Task>
Word for word, repeat all of the entries below.
---------- Data shown ----------
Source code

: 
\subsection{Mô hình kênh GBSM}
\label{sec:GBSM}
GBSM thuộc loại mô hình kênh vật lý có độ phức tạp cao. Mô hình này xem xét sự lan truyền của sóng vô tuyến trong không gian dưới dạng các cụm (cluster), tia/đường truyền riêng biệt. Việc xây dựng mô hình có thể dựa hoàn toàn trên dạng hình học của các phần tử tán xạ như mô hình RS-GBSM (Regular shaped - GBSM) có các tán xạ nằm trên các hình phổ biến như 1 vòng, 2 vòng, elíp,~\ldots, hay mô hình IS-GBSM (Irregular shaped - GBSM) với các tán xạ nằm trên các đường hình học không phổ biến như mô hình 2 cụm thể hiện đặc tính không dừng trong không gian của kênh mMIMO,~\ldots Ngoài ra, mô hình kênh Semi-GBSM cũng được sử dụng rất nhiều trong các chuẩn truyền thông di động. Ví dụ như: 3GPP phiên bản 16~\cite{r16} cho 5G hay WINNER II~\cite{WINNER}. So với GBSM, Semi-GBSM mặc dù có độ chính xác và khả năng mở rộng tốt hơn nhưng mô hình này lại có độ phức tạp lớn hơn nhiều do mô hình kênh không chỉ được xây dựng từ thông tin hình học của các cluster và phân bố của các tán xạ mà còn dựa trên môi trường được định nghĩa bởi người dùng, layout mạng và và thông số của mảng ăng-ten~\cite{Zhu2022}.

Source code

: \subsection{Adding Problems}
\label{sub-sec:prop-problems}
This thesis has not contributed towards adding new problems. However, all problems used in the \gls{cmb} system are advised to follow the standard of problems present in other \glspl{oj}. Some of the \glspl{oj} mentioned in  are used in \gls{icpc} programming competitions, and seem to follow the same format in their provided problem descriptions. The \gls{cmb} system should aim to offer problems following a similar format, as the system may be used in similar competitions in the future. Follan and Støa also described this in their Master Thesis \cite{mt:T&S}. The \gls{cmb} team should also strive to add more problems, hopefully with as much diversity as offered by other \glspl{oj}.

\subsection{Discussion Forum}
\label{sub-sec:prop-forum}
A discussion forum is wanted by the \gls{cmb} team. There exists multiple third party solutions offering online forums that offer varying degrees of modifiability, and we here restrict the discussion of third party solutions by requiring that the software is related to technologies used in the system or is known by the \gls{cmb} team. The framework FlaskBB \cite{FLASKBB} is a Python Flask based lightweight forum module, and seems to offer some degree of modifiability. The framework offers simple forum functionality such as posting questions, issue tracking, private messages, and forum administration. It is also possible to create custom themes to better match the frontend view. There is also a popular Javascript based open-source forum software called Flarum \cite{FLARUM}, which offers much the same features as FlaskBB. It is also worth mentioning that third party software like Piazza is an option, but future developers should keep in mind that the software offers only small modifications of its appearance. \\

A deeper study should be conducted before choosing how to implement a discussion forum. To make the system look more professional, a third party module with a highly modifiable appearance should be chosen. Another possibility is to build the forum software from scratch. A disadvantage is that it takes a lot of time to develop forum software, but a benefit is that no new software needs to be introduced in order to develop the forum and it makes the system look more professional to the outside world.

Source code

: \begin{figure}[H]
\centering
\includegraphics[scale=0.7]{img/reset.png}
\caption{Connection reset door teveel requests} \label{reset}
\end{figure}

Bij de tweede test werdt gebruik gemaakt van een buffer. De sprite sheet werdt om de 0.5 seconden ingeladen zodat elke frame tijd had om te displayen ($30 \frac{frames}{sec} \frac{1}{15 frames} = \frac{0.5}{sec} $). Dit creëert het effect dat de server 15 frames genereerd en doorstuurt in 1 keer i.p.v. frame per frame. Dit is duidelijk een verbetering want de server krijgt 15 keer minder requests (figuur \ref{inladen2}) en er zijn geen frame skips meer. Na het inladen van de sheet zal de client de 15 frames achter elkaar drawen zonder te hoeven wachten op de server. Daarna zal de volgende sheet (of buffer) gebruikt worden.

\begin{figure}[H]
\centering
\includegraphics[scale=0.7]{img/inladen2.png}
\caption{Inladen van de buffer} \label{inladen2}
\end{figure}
----------
Task output>
Source code

: 
\subsection{Mô hình kênh GBSM}
\label{sec:GBSM}
GBSM thuộc loại mô hình kênh vật lý có độ phức tạp cao. Mô hình này xem xét sự lan truyền của sóng vô tuyến trong không gian dưới dạng các cụm (cluster), tia/đường truyền riêng biệt. Việc xây dựng mô hình có thể dựa hoàn toàn trên dạng hình học của các phần tử tán xạ như mô hình RS-GBSM (Regular shaped - GBSM) có các tán xạ nằm trên các hình phổ biến như 1 vòng, 2 vòng, elíp,~\ldots, hay mô hình IS-GBSM (Irregular shaped - GBSM) với các tán xạ nằm trên các đường hình học không phổ biến như mô hình 2 cụm thể hiện đặc tính không dừng trong không gian của kênh mMIMO,~\ldots Ngoài ra, mô hình kênh Semi-GBSM cũng được sử dụng rất nhiều trong các chuẩn truyền thông di động. Ví dụ như: 3GPP phiên bản 16~\cite{r16} cho 5G hay WINNER II~\cite{WINNER}. So với GBSM, Semi-GBSM mặc dù có độ chính xác và khả năng mở rộng tốt hơn nhưng mô hình này lại có độ phức tạp lớn hơn nhiều do mô hình kênh không chỉ được xây dựng từ thông tin hình học của các cluster và phân bố của các tán xạ mà còn dựa trên môi trường được định nghĩa bởi người dùng, layout mạng và và thông số của mảng ăng-ten~\cite{Zhu2022}.

Source code

: \subsection{Adding Problems}
\label{sub-sec:prop-problems}
This thesis has not contributed towards adding new problems. However, all problems used in the \gls{cmb} system are advised to follow the standard of problems present in other \glspl{oj}. Some of the \glspl{oj} mentioned in  are used in \gls{icpc} programming competitions, and seem to follow the same format in their provided problem descriptions. The \gls{cmb} system should aim to offer problems following a similar format, as the system may be used in similar competitions in the future. Follan and Støa also described this in their Master Thesis \cite{mt:T&S}. The \gls{cmb} team should also strive to add more problems, hopefully with as much diversity as offered by other \glspl{oj}.

\subsection{Discussion Forum}
\label{sub-sec:prop-forum}
A discussion forum is wanted by the \gls{cmb} team. There exists multiple third party solutions offering online forums that offer varying degrees of modifiability, and we here restrict the discussion of third party solutions by requiring that the software is related to technologies used in the system or is known by the \gls{cmb} team. The framework FlaskBB \cite{FLASKBB} is a Python Flask based lightweight forum module, and seems to offer some degree of modifiability. The framework offers simple forum functionality such as posting questions, issue tracking, private messages, and forum administration. It is also possible to create custom themes to better match the frontend view. There is also a popular Javascript based open-source forum software called Flarum \cite{FLARUM}, which offers much the same features as FlaskBB. It is also worth mentioning that third party software like Piazza is an option, but future developers should keep in mind that the software offers only small modifications of its appearance. \\

A deeper study should be conducted before choosing how to implement a discussion forum. To make the system look more professional, a third party module with a highly modifiable appearance should be chosen. Another possibility is to build the forum software from scratch. A disadvantage is that it takes a lot of time to develop forum software, but a benefit is that no new software needs to be introduced in order to develop the forum and it makes the system look more professional to the outside world.

Source code

: \begin{figure}[H]
\centering
\includegraphics[scale=0.7]{img/reset.png}
\caption{Connection reset door teveel requests} \label{reset}
\end{figure}

Bij de tweede test werdt gebruik gemaakt van een buffer. De sprite sheet werdt om de 0.5 seconden ingeladen zodat elke frame tijd had om te displayen ($30 \frac{frames}{sec} \frac{1}{15 frames} = \frac{0.5}{sec} $). Dit creëert het effect dat de server 15 frames genereerd en doorstuurt in 1 keer i.p.v. frame per frame. Dit is duidelijk een verbetering want de server krijgt 15 keer minder requests (figuur \ref{inladen2}) en er zijn geen frame skips meer. Na het inladen van de sheet zal de client de 15 frames achter elkaar drawen zonder te hoeven wachten op de server. Daarna zal de volgende sheet (of buffer) gebruikt worden.

\begin{figure}[H]
\centering
\includegraphics[scale=0.7]{img/inladen2.png}
\caption{Inladen van de buffer} \label{inladen2}
\end{figure}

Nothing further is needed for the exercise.